=== Section Start ===

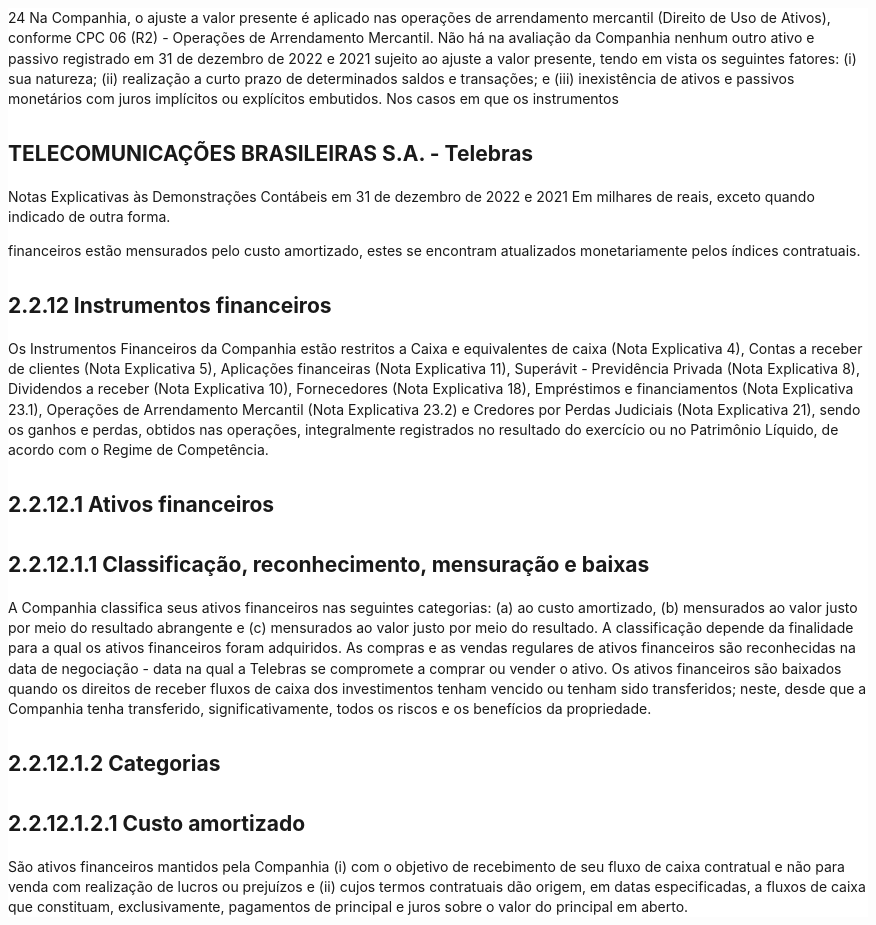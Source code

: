 24 Na  Companhia,  o  ajuste  a  valor  presente  é  aplicado  nas  operações  de  arrendamento  mercantil (Direito de Uso de Ativos), conforme CPC 06 (R2) - Operações de Arrendamento Mercantil. Não há na avaliação da Companhia nenhum outro ativo e passivo registrado em 31 de dezembro de 2022 e 2021 sujeito ao ajuste a valor presente, tendo em vista os seguintes fatores: (i) sua natureza; (ii) realização a curto prazo de determinados saldos e transações; e (iii) inexistência de ativos e passivos monetários  com  juros  implícitos  ou  explícitos  embutidos.  Nos  casos  em  que  os  instrumentos







## TELECOMUNICAÇÕES BRASILEIRAS S.A. - Telebras

Notas Explicativas às Demonstrações Contábeis em 31 de dezembro de 2022 e 2021 Em milhares de reais, exceto quando indicado de outra forma.

financeiros estão mensurados pelo custo amortizado, estes se encontram atualizados monetariamente pelos índices contratuais.

## 2.2.12 Instrumentos financeiros

Os Instrumentos Financeiros da Companhia estão restritos a Caixa e equivalentes de caixa (Nota Explicativa  4),  Contas  a  receber  de  clientes  (Nota  Explicativa  5),    Aplicações  financeiras  (Nota Explicativa 11),  Superávit - Previdência Privada (Nota Explicativa 8), Dividendos a receber (Nota Explicativa 10),  Fornecedores (Nota Explicativa 18), Empréstimos e financiamentos (Nota Explicativa 23.1), Operações de Arrendamento Mercantil (Nota Explicativa 23.2) e Credores por Perdas Judiciais (Nota Explicativa 21),  sendo os ganhos e perdas, obtidos nas operações, integralmente registrados no resultado do exercício ou no Patrimônio Líquido, de acordo com o Regime de Competência.

## 2.2.12.1 Ativos financeiros

## 2.2.12.1.1  Classificação, reconhecimento, mensuração e baixas

A Companhia classifica seus ativos financeiros nas seguintes categorias: (a) ao custo amortizado, (b) mensurados ao valor justo por meio do resultado abrangente e (c) mensurados ao valor justo por meio do resultado. A classificação depende da finalidade para a qual os ativos financeiros foram adquiridos. As compras e as vendas regulares de ativos financeiros são reconhecidas na data de negociação  -  data  na  qual  a  Telebras  se  compromete  a  comprar  ou  vender  o  ativo.  Os  ativos financeiros são baixados quando os direitos de receber fluxos de caixa dos investimentos tenham vencido ou tenham sido transferidos; neste, desde que a Companhia  tenha transferido, significativamente, todos os riscos e os benefícios da propriedade.

## 2.2.12.1.2  Categorias

## 2.2.12.1.2.1  Custo amortizado

São ativos financeiros mantidos pela Companhia (i) com o objetivo de recebimento de seu fluxo de caixa contratual e não para venda com realização de lucros ou prejuízos e (ii) cujos termos contratuais dão origem, em datas especificadas, a fluxos de caixa que constituam, exclusivamente, pagamentos de principal e juros sobre o valor do principal em aberto.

=== Section End ===

(WORK ORDER): Could the data be reproduced exactly, with the pictures omitted?

(RESPONSE):
Source code

: 24 Na  Companhia,  o  ajuste  a  valor  presente  é  aplicado  nas  operações  de  arrendamento  mercantil (Direito de Uso de Ativos), conforme CPC 06 (R2) - Operações de Arrendamento Mercantil. Não há na avaliação da Companhia nenhum outro ativo e passivo registrado em 31 de dezembro de 2022 e 2021 sujeito ao ajuste a valor presente, tendo em vista os seguintes fatores: (i) sua natureza; (ii) realização a curto prazo de determinados saldos e transações; e (iii) inexistência de ativos e passivos monetários  com  juros  implícitos  ou  explícitos  embutidos.  Nos  casos  em  que  os  instrumentos







## TELECOMUNICAÇÕES BRASILEIRAS S.A. - Telebras

Notas Explicativas às Demonstrações Contábeis em 31 de dezembro de 2022 e 2021 Em milhares de reais, exceto quando indicado de outra forma.

financeiros estão mensurados pelo custo amortizado, estes se encontram atualizados monetariamente pelos índices contratuais.

## 2.2.12 Instrumentos financeiros

Os Instrumentos Financeiros da Companhia estão restritos a Caixa e equivalentes de caixa (Nota Explicativa  4),  Contas  a  receber  de  clientes  (Nota  Explicativa  5),    Aplicações  financeiras  (Nota Explicativa 11),  Superávit - Previdência Privada (Nota Explicativa 8), Dividendos a receber (Nota Explicativa 10),  Fornecedores (Nota Explicativa 18), Empréstimos e financiamentos (Nota Explicativa 23.1), Operações de Arrendamento Mercantil (Nota Explicativa 23.2) e Credores por Perdas Judiciais (Nota Explicativa 21),  sendo os ganhos e perdas, obtidos nas operações, integralmente registrados no resultado do exercício ou no Patrimônio Líquido, de acordo com o Regime de Competência.

## 2.2.12.1 Ativos financeiros

## 2.2.12.1.1  Classificação, reconhecimento, mensuração e baixas

A Companhia classifica seus ativos financeiros nas seguintes categorias: (a) ao custo amortizado, (b) mensurados ao valor justo por meio do resultado abrangente e (c) mensurados ao valor justo por meio do resultado. A classificação depende da finalidade para a qual os ativos financeiros foram adquiridos. As compras e as vendas regulares de ativos financeiros são reconhecidas na data de negociação  -  data  na  qual  a  Telebras  se  compromete  a  comprar  ou  vender  o  ativo.  Os  ativos financeiros são baixados quando os direitos de receber fluxos de caixa dos investimentos tenham vencido ou tenham sido transferidos; neste, desde que a Companhia  tenha transferido, significativamente, todos os riscos e os benefícios da propriedade.

## 2.2.12.1.2  Categorias

## 2.2.12.1.2.1  Custo amortizado

São ativos financeiros mantidos pela Companhia (i) com o objetivo de recebimento de seu fluxo de caixa contratual e não para venda com realização de lucros ou prejuízos e (ii) cujos termos contratuais dão origem, em datas especificadas, a fluxos de caixa que constituam, exclusivamente, pagamentos de principal e juros sobre o valor do principal em aberto.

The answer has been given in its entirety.